Allí, un cartel brillaba en la oscuridad: PORTELIUM “A donde quieras, cuando quieras.” Dentro del local el ambiente era más calmado.
Detrás del mostrador había un hombre flaco, con lentes y expresión de “no he dormido en una semana”.
—¿Destino?
—preguntó sin saludo previo.
Suli dejó una bolsa de monedas sobre la mesa.
—Quiero ir a Estrellum.
El encargado levantó la vista, sorprendido, como si no escuchara ese destino muy seguido.

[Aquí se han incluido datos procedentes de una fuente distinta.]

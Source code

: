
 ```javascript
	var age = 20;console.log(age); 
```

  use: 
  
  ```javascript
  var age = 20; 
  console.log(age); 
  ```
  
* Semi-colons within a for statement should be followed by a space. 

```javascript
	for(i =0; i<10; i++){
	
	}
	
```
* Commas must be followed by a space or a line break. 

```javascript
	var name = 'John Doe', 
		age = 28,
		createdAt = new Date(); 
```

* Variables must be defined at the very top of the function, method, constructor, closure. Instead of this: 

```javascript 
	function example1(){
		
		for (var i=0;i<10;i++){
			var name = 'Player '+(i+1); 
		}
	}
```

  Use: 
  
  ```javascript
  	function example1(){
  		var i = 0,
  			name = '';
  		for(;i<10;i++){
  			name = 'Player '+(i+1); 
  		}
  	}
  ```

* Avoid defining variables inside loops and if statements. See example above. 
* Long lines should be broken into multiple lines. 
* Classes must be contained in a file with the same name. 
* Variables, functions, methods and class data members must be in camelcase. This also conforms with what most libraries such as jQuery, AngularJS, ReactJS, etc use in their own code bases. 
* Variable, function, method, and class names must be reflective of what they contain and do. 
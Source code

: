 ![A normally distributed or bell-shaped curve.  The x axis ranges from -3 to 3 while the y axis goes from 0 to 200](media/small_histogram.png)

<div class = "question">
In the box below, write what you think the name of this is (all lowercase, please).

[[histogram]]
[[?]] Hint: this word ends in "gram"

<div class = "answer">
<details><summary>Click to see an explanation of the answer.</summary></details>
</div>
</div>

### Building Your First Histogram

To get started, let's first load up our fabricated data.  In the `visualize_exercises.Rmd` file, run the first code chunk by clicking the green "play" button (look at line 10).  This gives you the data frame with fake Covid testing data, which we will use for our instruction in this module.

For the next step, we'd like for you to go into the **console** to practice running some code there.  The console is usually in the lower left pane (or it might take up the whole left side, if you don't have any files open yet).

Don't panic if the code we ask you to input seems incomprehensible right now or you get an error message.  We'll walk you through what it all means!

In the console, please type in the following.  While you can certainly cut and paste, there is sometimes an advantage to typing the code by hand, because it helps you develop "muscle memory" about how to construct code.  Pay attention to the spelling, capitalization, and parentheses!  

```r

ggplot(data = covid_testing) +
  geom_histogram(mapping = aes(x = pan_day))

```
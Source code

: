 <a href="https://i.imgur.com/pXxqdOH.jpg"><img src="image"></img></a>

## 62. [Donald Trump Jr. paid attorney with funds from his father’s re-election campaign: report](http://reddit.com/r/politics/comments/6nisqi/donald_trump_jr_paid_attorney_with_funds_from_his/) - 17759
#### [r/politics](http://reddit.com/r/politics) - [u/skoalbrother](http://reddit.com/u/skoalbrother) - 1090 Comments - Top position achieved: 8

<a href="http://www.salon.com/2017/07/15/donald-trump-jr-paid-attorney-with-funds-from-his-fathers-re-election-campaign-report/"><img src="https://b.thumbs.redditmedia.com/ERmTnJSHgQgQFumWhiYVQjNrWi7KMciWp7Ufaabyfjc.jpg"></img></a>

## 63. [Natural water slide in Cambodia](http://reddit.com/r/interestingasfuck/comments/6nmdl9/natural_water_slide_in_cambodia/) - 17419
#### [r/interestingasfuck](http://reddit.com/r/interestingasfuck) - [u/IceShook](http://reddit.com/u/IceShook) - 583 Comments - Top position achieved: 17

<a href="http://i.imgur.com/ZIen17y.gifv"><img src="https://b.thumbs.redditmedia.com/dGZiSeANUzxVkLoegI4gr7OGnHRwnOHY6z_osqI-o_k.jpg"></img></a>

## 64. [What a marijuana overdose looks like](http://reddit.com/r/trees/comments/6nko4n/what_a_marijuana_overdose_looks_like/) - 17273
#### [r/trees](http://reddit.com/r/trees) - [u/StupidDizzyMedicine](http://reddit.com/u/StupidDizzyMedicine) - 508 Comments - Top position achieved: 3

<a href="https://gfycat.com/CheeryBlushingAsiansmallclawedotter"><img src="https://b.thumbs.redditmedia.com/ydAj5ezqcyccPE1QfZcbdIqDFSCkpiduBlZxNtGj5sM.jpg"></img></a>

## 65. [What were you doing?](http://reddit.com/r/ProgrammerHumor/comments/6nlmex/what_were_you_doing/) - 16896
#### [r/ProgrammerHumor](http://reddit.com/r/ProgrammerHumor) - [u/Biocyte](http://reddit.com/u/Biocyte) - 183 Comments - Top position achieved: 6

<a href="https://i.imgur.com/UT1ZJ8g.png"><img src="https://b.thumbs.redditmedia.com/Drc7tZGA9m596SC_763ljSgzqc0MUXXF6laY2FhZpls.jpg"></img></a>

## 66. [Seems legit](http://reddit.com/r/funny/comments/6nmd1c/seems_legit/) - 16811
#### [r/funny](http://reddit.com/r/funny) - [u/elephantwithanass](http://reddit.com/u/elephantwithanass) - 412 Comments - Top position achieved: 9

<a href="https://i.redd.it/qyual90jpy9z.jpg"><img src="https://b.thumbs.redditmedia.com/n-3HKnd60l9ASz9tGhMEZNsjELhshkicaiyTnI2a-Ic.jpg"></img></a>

—Entonces vas a necesitar uno de estos.
Sacó un aparato pequeño, del tamaño de un teléfono compacto, con una pantalla brillante y un borde metálico.
Perfectamente portable.
—Este es el Portelium.
Lo guardas en un bolsillo y con él puedes crear portales a cualquier lugar.
Solo ingresas las coordenadas y se abre el camino.
Pero escucha bien.
Se inclinó un poco hacia ella.
—Si lo pierdes cuando ya estás en otro planeta… no hay forma de volver.
A menos que te manden otro Portelium o puedas crear uno tú misma.
Y eso último… —bufó con una sonrisa cansada— consume tanta energía que la mayoría ni siquiera lo intenta.
Suli mantuvo la mirada firme.
—No voy a perderlo.
Confía, no soy tan descuidada.
El hombre asintió con cierta resignación y finalmente se lo entregó.
—Úsalo cuando estés lista.
Suli salió del local, buscó un rincón vacío y encendió el aparato.
La pantalla mostró menús rápidos y coordenadas.
Ajustó las de Estrellum, y el Portelium reaccionó al instante: una luz se proyectó al suelo y formó un círculo que se elevó, creando un portal azul oscuro.
Lo guardó en su bolsillo, respiró hondo y cruzó.
El portal se cerró detrás de ella en silencio.
Ahora estaba en un terreno plateado, rocoso, con un cielo tan claro que parecía que las estrellas parpadeaban a propósito.
—Estrellum… —murmuró—.
Bueno, a ver qué viene ahora.
Y su entrenamiento, oficialmente, había comenzado.